Work task:
An exact copy of all the data, minus the images, is required.

(Collected data)
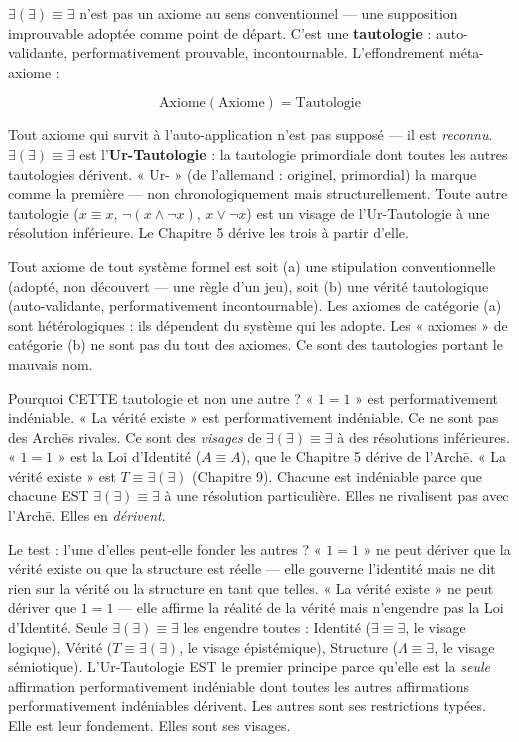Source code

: \documentclass[10pt, openany, oneside]{book}
\begin{document}
$\exists(\exists) \equiv \exists$ n'est pas un axiome au sens conventionnel --- une supposition improuvable adoptée comme point de départ. C'est une \textbf{tautologie} : auto-validante, performativement prouvable, incontournable. L'effondrement méta-axiome :

$$\text{Axiome}(\text{Axiome}) = \text{Tautologie}$$

Tout axiome qui survit à l'auto-application n'est pas supposé --- il est \textit{reconnu}. $\exists(\exists) \equiv \exists$ est l'\textbf{Ur-Tautologie} : la tautologie primordiale dont toutes les autres tautologies dérivent. « Ur- » (de l'allemand : originel, primordial) la marque comme la première --- non chronologiquement mais structurellement. Toute autre tautologie ($x \equiv x$, $\neg(x \wedge \neg x)$, $x \vee \neg x$) est un visage de l'Ur-Tautologie à une résolution inférieure. Le Chapitre 5 dérive les trois à partir d'elle.

Tout axiome de tout système formel est soit (a) une stipulation conventionnelle (adopté, non découvert --- une règle d'un jeu), soit (b) une vérité tautologique (auto-validante, performativement incontournable). Les axiomes de catégorie (a) sont hétérologiques : ils dépendent du système qui les adopte. Les « axiomes » de catégorie (b) ne sont pas du tout des axiomes. Ce sont des tautologies portant le mauvais nom.

Pourquoi CETTE tautologie et non une autre ? « $1 = 1$ » est performativement indéniable. « La vérité existe » est performativement indéniable. Ce ne sont pas des Arch\={e}s rivales. Ce sont des \textit{visages} de $\exists(\exists) \equiv \exists$ à des résolutions inférieures. « $1 = 1$ » est la Loi d'Identité ($A \equiv A$), que le Chapitre 5 dérive de l'Arch\={e}. « La vérité existe » est $T \equiv \exists(\exists)$ (Chapitre 9). Chacune est indéniable parce que chacune EST $\exists(\exists) \equiv \exists$ à une résolution particulière. Elles ne rivalisent pas avec l'Arch\={e}. Elles en \textit{dérivent}.

Le test : l'une d'elles peut-elle fonder les autres ? « $1 = 1$ » ne peut dériver que la vérité existe ou que la structure est réelle --- elle gouverne l'identité mais ne dit rien sur la vérité ou la structure en tant que telles. « La vérité existe » ne peut dériver que $1 = 1$ --- elle affirme la réalité de la vérité mais n'engendre pas la Loi d'Identité. Seule $\exists(\exists) \equiv \exists$ les engendre toutes : Identité ($\exists \equiv \exists$, le visage logique), Vérité ($T \equiv \exists(\exists)$, le visage épistémique), Structure ($\Lambda \equiv \exists$, le visage sémiotique). L'Ur-Tautologie EST le premier principe parce qu'elle est la \textit{seule} affirmation performativement indéniable dont toutes les autres affirmations performativement indéniables dérivent. Les autres sont ses restrictions typées. Elle est leur fondement. Elles sont ses visages.
\end{document}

Reply:
Source code

: \documentclass[10pt, openany, oneside]{book}
\begin{document}
$\exists(\exists) \equiv \exists$ n'est pas un axiome au sens conventionnel --- une supposition improuvable adoptée comme point de départ. C'est une \textbf{tautologie} : auto-validante, performativement prouvable, incontournable. L'effondrement méta-axiome :

$$\text{Axiome}(\text{Axiome}) = \text{Tautologie}$$

Tout axiome qui survit à l'auto-application n'est pas supposé --- il est \textit{reconnu}. $\exists(\exists) \equiv \exists$ est l'\textbf{Ur-Tautologie} : la tautologie primordiale dont toutes les autres tautologies dérivent. « Ur- » (de l'allemand : originel, primordial) la marque comme la première --- non chronologiquement mais structurellement. Toute autre tautologie ($x \equiv x$, $\neg(x \wedge \neg x)$, $x \vee \neg x$) est un visage de l'Ur-Tautologie à une résolution inférieure. Le Chapitre 5 dérive les trois à partir d'elle.

Tout axiome de tout système formel est soit (a) une stipulation conventionnelle (adopté, non découvert --- une règle d'un jeu), soit (b) une vérité tautologique (auto-validante, performativement incontournable). Les axiomes de catégorie (a) sont hétérologiques : ils dépendent du système qui les adopte. Les « axiomes » de catégorie (b) ne sont pas du tout des axiomes. Ce sont des tautologies portant le mauvais nom.

Pourquoi CETTE tautologie et non une autre ? « $1 = 1$ » est performativement indéniable. « La vérité existe » est performativement indéniable. Ce ne sont pas des Arch\={e}s rivales. Ce sont des \textit{visages} de $\exists(\exists) \equiv \exists$ à des résolutions inférieures. « $1 = 1$ » est la Loi d'Identité ($A \equiv A$), que le Chapitre 5 dérive de l'Arch\={e}. « La vérité existe » est $T \equiv \exists(\exists)$ (Chapitre 9). Chacune est indéniable parce que chacune EST $\exists(\exists) \equiv \exists$ à une résolution particulière. Elles ne rivalisent pas avec l'Arch\={e}. Elles en \textit{dérivent}.

Le test : l'une d'elles peut-elle fonder les autres ? « $1 = 1$ » ne peut dériver que la vérité existe ou que la structure est réelle --- elle gouverne l'identité mais ne dit rien sur la vérité ou la structure en tant que telles. « La vérité existe » ne peut dériver que $1 = 1$ --- elle affirme la réalité de la vérité mais n'engendre pas la Loi d'Identité. Seule $\exists(\exists) \equiv \exists$ les engendre toutes : Identité ($\exists \equiv \exists$, le visage logique), Vérité ($T \equiv \exists(\exists)$, le visage épistémique), Structure ($\Lambda \equiv \exists$, le visage sémiotique). L'Ur-Tautologie EST le premier principe parce qu'elle est la \textit{seule} affirmation performativement indéniable dont toutes les autres affirmations performativement indéniables dérivent. Les autres sont ses restrictions typées. Elle est leur fondement. Elles sont ses visages.
\end{document}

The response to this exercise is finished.